Memoir

Willard V. Quine

Harvard University

June 25, 1908 - December 25, 2000


Scientific Discipline: Social and Political Sciences
Membership Type:
Emeritus (elected 1977)

Willard Quine was a leader in mathematical logic, symbolic logic, and the philosophy of language.  He refined Whitehead-Russel theory types in his paper, “New Foundations of Mathematical Logic.” Quine’s Mathematical Logic, published in 1940, was one of the earliest attempts at a complete formalization of mathematics.  In 1951, his widely acclaimed “Two Dogmas of Empiricism,” argued against the philosophical idea of having varieties of truth; it was believed that there were analytic truths (ones deduced by reason) and synthetic truths (ones deduced by experience).  Quine also proposed the correlation that how people talked about the external world determined how they viewed it, which became a highly debated topic in philosophy.  His other major contribution was his work with set theory, which he used to analyze philosophical propositions.

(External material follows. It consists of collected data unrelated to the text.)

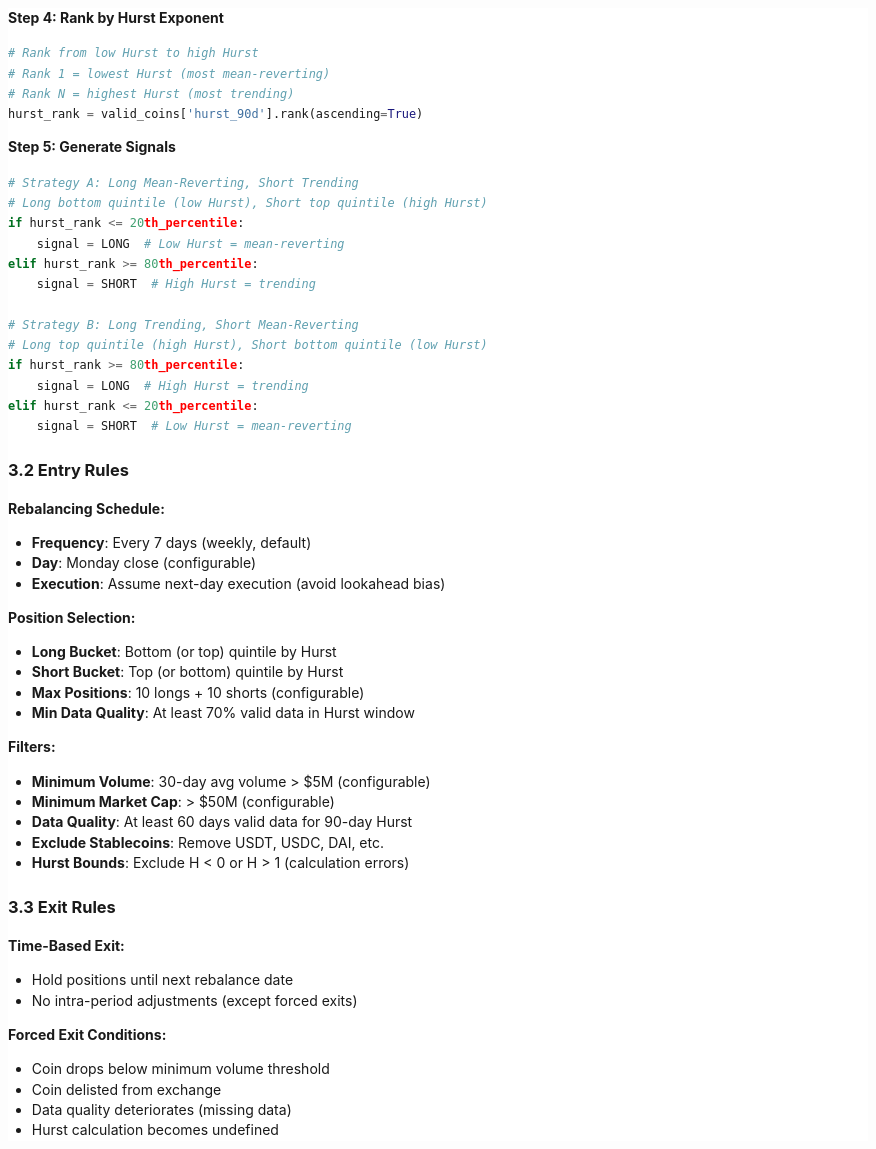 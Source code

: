 **Step 4: Rank by Hurst Exponent**
```python
# Rank from low Hurst to high Hurst
# Rank 1 = lowest Hurst (most mean-reverting)
# Rank N = highest Hurst (most trending)
hurst_rank = valid_coins['hurst_90d'].rank(ascending=True)
```

**Step 5: Generate Signals**
```python
# Strategy A: Long Mean-Reverting, Short Trending
# Long bottom quintile (low Hurst), Short top quintile (high Hurst)
if hurst_rank <= 20th_percentile:
    signal = LONG  # Low Hurst = mean-reverting
elif hurst_rank >= 80th_percentile:
    signal = SHORT  # High Hurst = trending

# Strategy B: Long Trending, Short Mean-Reverting
# Long top quintile (high Hurst), Short bottom quintile (low Hurst)
if hurst_rank >= 80th_percentile:
    signal = LONG  # High Hurst = trending
elif hurst_rank <= 20th_percentile:
    signal = SHORT  # Low Hurst = mean-reverting
```

### 3.2 Entry Rules

**Rebalancing Schedule:**
- **Frequency**: Every 7 days (weekly, default)
- **Day**: Monday close (configurable)
- **Execution**: Assume next-day execution (avoid lookahead bias)

**Position Selection:**
- **Long Bucket**: Bottom (or top) quintile by Hurst
- **Short Bucket**: Top (or bottom) quintile by Hurst
- **Max Positions**: 10 longs + 10 shorts (configurable)
- **Min Data Quality**: At least 70% valid data in Hurst window

**Filters:**
- **Minimum Volume**: 30-day avg volume > $5M (configurable)
- **Minimum Market Cap**: > $50M (configurable)
- **Data Quality**: At least 60 days valid data for 90-day Hurst
- **Exclude Stablecoins**: Remove USDT, USDC, DAI, etc.
- **Hurst Bounds**: Exclude H < 0 or H > 1 (calculation errors)

### 3.3 Exit Rules

**Time-Based Exit:**
- Hold positions until next rebalance date
- No intra-period adjustments (except forced exits)

**Forced Exit Conditions:**
- Coin drops below minimum volume threshold
- Coin delisted from exchange
- Data quality deteriorates (missing data)
- Hurst calculation becomes undefined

Quine went to Oberlin College and earned his A.B. degree in 1929.  He then attended Harvard University, receiving his Ph.D. in 1932.  Four years later, he became an instructor of philosophy at Harvard.  He was appointed professor of philosophy in 1948, served as chairman of the department from 1952 to 1953, and became the Edgar Pierce Professor of Philosophy in 1956, a position he held until his retirement in 1978.  Quine was a member of the Association for Symbolic Logic (president from 1953 to 1955), the American Philosophical Society, the American Philosophical Association (president of the Eastern Division in 1957), and the Institute of Advanced Study at Princeton.  In 1970, he was awarded the N.M. Butler Gold Medal.